Input ▸
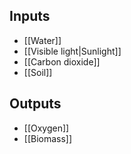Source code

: ## Inputs
- [[Water]]
- [[Visible light|Sunlight]]
- [[Carbon dioxide]]
- [[Soil]]
## Outputs
- [[Oxygen]]
- [[Biomass]]
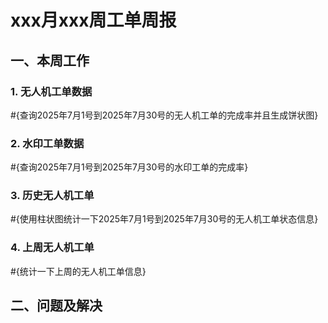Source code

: # xxx月xxx周工单周报

## 一、本周工作

### 1. 无人机工单数据
#{查询2025年7月1号到2025年7月30号的无人机工单的完成率并且生成饼状图}

### 2. 水印工单数据
#{查询2025年7月1号到2025年7月30号的水印工单的完成率}

### 3. 历史无人机工单
#{使用柱状图统计一下2025年7月1号到2025年7月30号的无人机工单状态信息}

### 4. 上周无人机工单
#{统计一下上周的无人机工单信息}

## 二、问题及解决
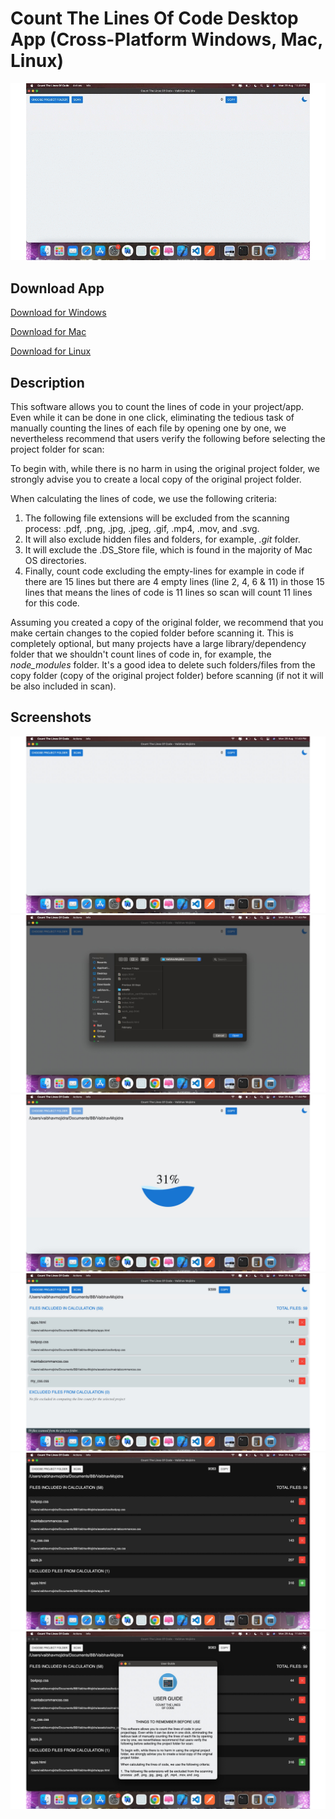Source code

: # Count The Lines Of Code Desktop App (Cross-Platform Windows, Mac, Linux)

![1](https://github.com/VaibhavMojidra/Count-The-Lines-Of-Code-Desktop-App-Using-Electron-JS/blob/master/screenshots/count_the_lines_of_code.gif)

## Download App

[Download for Windows](https://drive.google.com/file/d/11LMwwgBxxzQlyZnmtDrI_k0XJTMoV5PJ/view?usp=sharing)

[Download for Mac](https://drive.google.com/file/d/1XUz7xfNNP2ri1HsFQCv5kxvcJwk8k-Ud/view?usp=sharing)

[Download for Linux](https://drive.google.com/file/d/1XDJk_nrkg2NX92SX4XmS1bIxzAqN3MxS/view?usp=sharing)

## Description

This software allows you to count the lines of code in your project/app. Even while it can be done in one click, eliminating the tedious task of manually counting the lines of each file by opening one by one, we nevertheless recommend that users verify the following before selecting the project folder for scan:

To begin with, while there is no harm in using the original project folder, we strongly advise you to create a local copy of the original project folder.

When calculating the lines of code, we use the following criteria:
1. The following file extensions will be excluded from the scanning process: .pdf, .png, .jpg, .jpeg, .gif, .mp4, .mov, and .svg.
2. It will also exclude hidden files and folders, for example, *.git* folder.
3. It will exclude the .DS_Store file, which is found in the majority of Mac OS directories.
4. Finally, count code excluding the empty-lines for example in code if there are 15 lines but there are 4 empty lines (line 2, 4, 6 & 11) in those 15 lines that means the lines of code is 11 lines so scan will count 11 lines for this code.

Assuming you created a copy of the original folder, we recommend that you make certain changes to the copied folder before scanning it.
This is completely optional, but many projects have a large library/dependency folder that we shouldn't count lines of code in, for example, the *node_modules* folder. It's a good idea to delete such folders/files from the copy folder (copy of the original project folder) before scanning (if not it will be also included in scan).


## Screenshots


![S1](https://github.com/VaibhavMojidra/Count-The-Lines-Of-Code-Desktop-App-Using-Electron-JS/blob/master/screenshots/1.jpeg)
![S2](https://github.com/VaibhavMojidra/Count-The-Lines-Of-Code-Desktop-App-Using-Electron-JS/blob/master/screenshots/2.jpeg)
![S3](https://github.com/VaibhavMojidra/Count-The-Lines-Of-Code-Desktop-App-Using-Electron-JS/blob/master/screenshots/3.jpeg)
![S4](https://github.com/VaibhavMojidra/Count-The-Lines-Of-Code-Desktop-App-Using-Electron-JS/blob/master/screenshots/4.jpeg)
![S5](https://github.com/VaibhavMojidra/Count-The-Lines-Of-Code-Desktop-App-Using-Electron-JS/blob/master/screenshots/5.jpeg)
![S6](https://github.com/VaibhavMojidra/Count-The-Lines-Of-Code-Desktop-App-Using-Electron-JS/blob/master/screenshots/6.jpeg)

What the exercise asks ▸ Please find every line in the records above that holds the word "Download" and copy it.

Problem solution ▸
## Download App
[Download for Windows](https://drive.google.com/file/d/11LMwwgBxxzQlyZnmtDrI_k0XJTMoV5PJ/view?usp=sharing)
[Download for Mac](https://drive.google.com/file/d/1XUz7xfNNP2ri1HsFQCv5kxvcJwk8k-Ud/view?usp=sharing)
[Download for Linux](https://drive.google.com/file/d/1XDJk_nrkg2NX92SX4XmS1bIxzAqN3MxS/view?usp=sharing)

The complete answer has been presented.